BEGIN DATA SHOWN

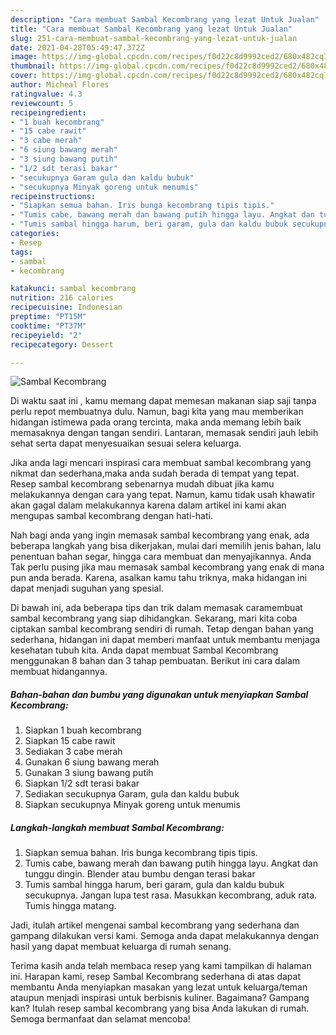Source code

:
 ```yaml
---
description: "Cara membuat Sambal Kecombrang yang lezat Untuk Jualan"
title: "Cara membuat Sambal Kecombrang yang lezat Untuk Jualan"
slug: 251-cara-membuat-sambal-kecombrang-yang-lezat-untuk-jualan
date: 2021-04-28T05:49:47.372Z
image: https://img-global.cpcdn.com/recipes/f0d22c8d9992ced2/680x482cq70/sambal-kecombrang-foto-resep-utama.jpg
thumbnail: https://img-global.cpcdn.com/recipes/f0d22c8d9992ced2/680x482cq70/sambal-kecombrang-foto-resep-utama.jpg
cover: https://img-global.cpcdn.com/recipes/f0d22c8d9992ced2/680x482cq70/sambal-kecombrang-foto-resep-utama.jpg
author: Micheal Flores
ratingvalue: 4.3
reviewcount: 5
recipeingredient:
- "1 buah kecombrang"
- "15 cabe rawit"
- "3 cabe merah"
- "6 siung bawang merah"
- "3 siung bawang putih"
- "1/2 sdt terasi bakar"
- "secukupnya Garam gula dan kaldu bubuk"
- "secukupnya Minyak goreng untuk menumis"
recipeinstructions:
- "Siapkan semua bahan. Iris bunga kecombrang tipis tipis."
- "Tumis cabe, bawang merah dan bawang putih hingga layu. Angkat dan tunggu dingin. Blender atau bumbu dengan terasi bakar"
- "Tumis sambal hingga harum, beri garam, gula dan kaldu bubuk secukupnya. Jangan lupa test rasa. Masukkan kecombrang, aduk rata. Tumis hingga matang."
categories:
- Resep
tags:
- sambal
- kecombrang

katakunci: sambal kecombrang 
nutrition: 216 calories
recipecuisine: Indonesian
preptime: "PT15M"
cooktime: "PT37M"
recipeyield: "2"
recipecategory: Dessert

---
```



![Sambal Kecombrang](https://img-global.cpcdn.com/recipes/f0d22c8d9992ced2/680x482cq70/sambal-kecombrang-foto-resep-utama.jpg)

Di waktu  saat ini , kamu memang dapat memesan makanan siap saji tanpa perlu repot membuatnya dulu. Namun, bagi kita yang mau memberikan hidangan istimewa pada orang tercinta, maka anda memang lebih baik memasaknya dengan tangan sendiri. Lantaran, memasak sendiri jauh lebih sehat serta dapat menyesuaikan sesuai selera keluarga.

Jika anda lagi mencari inspirasi cara membuat sambal kecombrang yang nikmat dan sederhana,maka anda sudah berada di tempat yang tepat. Resep sambal kecombrang  sebenarnya mudah dibuat jika kamu melakukannya dengan cara yang tepat. Namun, kamu tidak usah khawatir akan gagal dalam melakukannya 
karena dalam artikel ini kami akan mengupas sambal kecombrang dengan hati-hati.  



Nah bagi anda yang ingin memasak sambal kecombrang yang enak, ada beberapa langkah yang bisa dikerjakan, mulai dari memilih jenis bahan, lalu penentuan bahan segar, hingga cara membuat dan menyajikannya. Anda Tak perlu pusing jika mau memasak sambal kecombrang yang enak di mana pun anda berada. Karena, asalkan kamu  tahu triknya, maka hidangan ini dapat menjadi suguhan yang spesial.

Di bawah ini, ada beberapa tips dan trik dalam memasak caramembuat sambal kecombrang yang siap dihidangkan. Sekarang, mari kita coba ciptakan sambal kecombrang sendiri di rumah. Tetap dengan bahan yang sederhana, hidangan ini dapat memberi manfaat untuk membantu menjaga kesehatan tubuh kita. Anda dapat membuat Sambal Kecombrang menggunakan 8 bahan dan 3 tahap pembuatan. Berikut ini cara dalam membuat hidangannya.

<!--inarticleads1-->

##### Bahan-bahan dan bumbu yang digunakan untuk menyiapkan Sambal Kecombrang:

1. Siapkan 1 buah kecombrang
1. Siapkan 15 cabe rawit
1. Sediakan 3 cabe merah
1. Gunakan 6 siung bawang merah
1. Gunakan 3 siung bawang putih
1. Siapkan 1/2 sdt terasi bakar
1. Sediakan secukupnya Garam, gula dan kaldu bubuk
1. Siapkan secukupnya Minyak goreng untuk menumis




<!--inarticleads2-->

##### Langkah-langkah membuat Sambal Kecombrang:

1. Siapkan semua bahan. Iris bunga kecombrang tipis tipis.
1. Tumis cabe, bawang merah dan bawang putih hingga layu. Angkat dan tunggu dingin. Blender atau bumbu dengan terasi bakar
1. Tumis sambal hingga harum, beri garam, gula dan kaldu bubuk secukupnya. Jangan lupa test rasa. Masukkan kecombrang, aduk rata. Tumis hingga matang.




Jadi, itulah artikel mengenai  sambal kecombrang  yang sederhana dan gampang dilakukan versi kami. Semoga anda dapat melakukannya dengan hasil yang dapat membuat keluarga di rumah senang. 

Terima kasih anda telah membaca resep yang kami tampilkan di halaman ini. Harapan kami, resep  Sambal Kecombrang sederhana di atas dapat membantu Anda menyiapkan masakan yang lezat untuk keluarga/teman ataupun menjadi inspirasi untuk berbisnis kuliner. Bagaimana? Gampang kan? Itulah resep sambal kecombrang yang bisa Anda lakukan di rumah. Semoga bermanfaat dan selamat mencoba!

END DATA SHOWN

**TASK ITEM**
All of the entries above are to be restated word for word, minus the images.

**SOLUTION BELOW**
Source code

:
 ```yaml
---
description: "Cara membuat Sambal Kecombrang yang lezat Untuk Jualan"
title: "Cara membuat Sambal Kecombrang yang lezat Untuk Jualan"
slug: 251-cara-membuat-sambal-kecombrang-yang-lezat-untuk-jualan
date: 2021-04-28T05:49:47.372Z
image: https://img-global.cpcdn.com/recipes/f0d22c8d9992ced2/680x482cq70/sambal-kecombrang-foto-resep-utama.jpg
thumbnail: https://img-global.cpcdn.com/recipes/f0d22c8d9992ced2/680x482cq70/sambal-kecombrang-foto-resep-utama.jpg
cover: https://img-global.cpcdn.com/recipes/f0d22c8d9992ced2/680x482cq70/sambal-kecombrang-foto-resep-utama.jpg
author: Micheal Flores
ratingvalue: 4.3
reviewcount: 5
recipeingredient:
- "1 buah kecombrang"
- "15 cabe rawit"
- "3 cabe merah"
- "6 siung bawang merah"
- "3 siung bawang putih"
- "1/2 sdt terasi bakar"
- "secukupnya Garam gula dan kaldu bubuk"
- "secukupnya Minyak goreng untuk menumis"
recipeinstructions:
- "Siapkan semua bahan. Iris bunga kecombrang tipis tipis."
- "Tumis cabe, bawang merah dan bawang putih hingga layu. Angkat dan tunggu dingin. Blender atau bumbu dengan terasi bakar"
- "Tumis sambal hingga harum, beri garam, gula dan kaldu bubuk secukupnya. Jangan lupa test rasa. Masukkan kecombrang, aduk rata. Tumis hingga matang."
categories:
- Resep
tags:
- sambal
- kecombrang

katakunci: sambal kecombrang 
nutrition: 216 calories
recipecuisine: Indonesian
preptime: "PT15M"
cooktime: "PT37M"
recipeyield: "2"
recipecategory: Dessert

---
```



![Sambal Kecombrang](https://img-global.cpcdn.com/recipes/f0d22c8d9992ced2/680x482cq70/sambal-kecombrang-foto-resep-utama.jpg)

Di waktu  saat ini , kamu memang dapat memesan makanan siap saji tanpa perlu repot membuatnya dulu. Namun, bagi kita yang mau memberikan hidangan istimewa pada orang tercinta, maka anda memang lebih baik memasaknya dengan tangan sendiri. Lantaran, memasak sendiri jauh lebih sehat serta dapat menyesuaikan sesuai selera keluarga.

Jika anda lagi mencari inspirasi cara membuat sambal kecombrang yang nikmat dan sederhana,maka anda sudah berada di tempat yang tepat. Resep sambal kecombrang  sebenarnya mudah dibuat jika kamu melakukannya dengan cara yang tepat. Namun, kamu tidak usah khawatir akan gagal dalam melakukannya 
karena dalam artikel ini kami akan mengupas sambal kecombrang dengan hati-hati.  



Nah bagi anda yang ingin memasak sambal kecombrang yang enak, ada beberapa langkah yang bisa dikerjakan, mulai dari memilih jenis bahan, lalu penentuan bahan segar, hingga cara membuat dan menyajikannya. Anda Tak perlu pusing jika mau memasak sambal kecombrang yang enak di mana pun anda berada. Karena, asalkan kamu  tahu triknya, maka hidangan ini dapat menjadi suguhan yang spesial.

Di bawah ini, ada beberapa tips dan trik dalam memasak caramembuat sambal kecombrang yang siap dihidangkan. Sekarang, mari kita coba ciptakan sambal kecombrang sendiri di rumah. Tetap dengan bahan yang sederhana, hidangan ini dapat memberi manfaat untuk membantu menjaga kesehatan tubuh kita. Anda dapat membuat Sambal Kecombrang menggunakan 8 bahan dan 3 tahap pembuatan. Berikut ini cara dalam membuat hidangannya.

<!--inarticleads1-->

##### Bahan-bahan dan bumbu yang digunakan untuk menyiapkan Sambal Kecombrang:

1. Siapkan 1 buah kecombrang
1. Siapkan 15 cabe rawit
1. Sediakan 3 cabe merah
1. Gunakan 6 siung bawang merah
1. Gunakan 3 siung bawang putih
1. Siapkan 1/2 sdt terasi bakar
1. Sediakan secukupnya Garam, gula dan kaldu bubuk
1. Siapkan secukupnya Minyak goreng untuk menumis




<!--inarticleads2-->

##### Langkah-langkah membuat Sambal Kecombrang:

1. Siapkan semua bahan. Iris bunga kecombrang tipis tipis.
1. Tumis cabe, bawang merah dan bawang putih hingga layu. Angkat dan tunggu dingin. Blender atau bumbu dengan terasi bakar
1. Tumis sambal hingga harum, beri garam, gula dan kaldu bubuk secukupnya. Jangan lupa test rasa. Masukkan kecombrang, aduk rata. Tumis hingga matang.




Jadi, itulah artikel mengenai  sambal kecombrang  yang sederhana dan gampang dilakukan versi kami. Semoga anda dapat melakukannya dengan hasil yang dapat membuat keluarga di rumah senang. 

Terima kasih anda telah membaca resep yang kami tampilkan di halaman ini. Harapan kami, resep  Sambal Kecombrang sederhana di atas dapat membantu Anda menyiapkan masakan yang lezat untuk keluarga/teman ataupun menjadi inspirasi untuk berbisnis kuliner. Bagaimana? Gampang kan? Itulah resep sambal kecombrang yang bisa Anda lakukan di rumah. Semoga bermanfaat dan selamat mencoba!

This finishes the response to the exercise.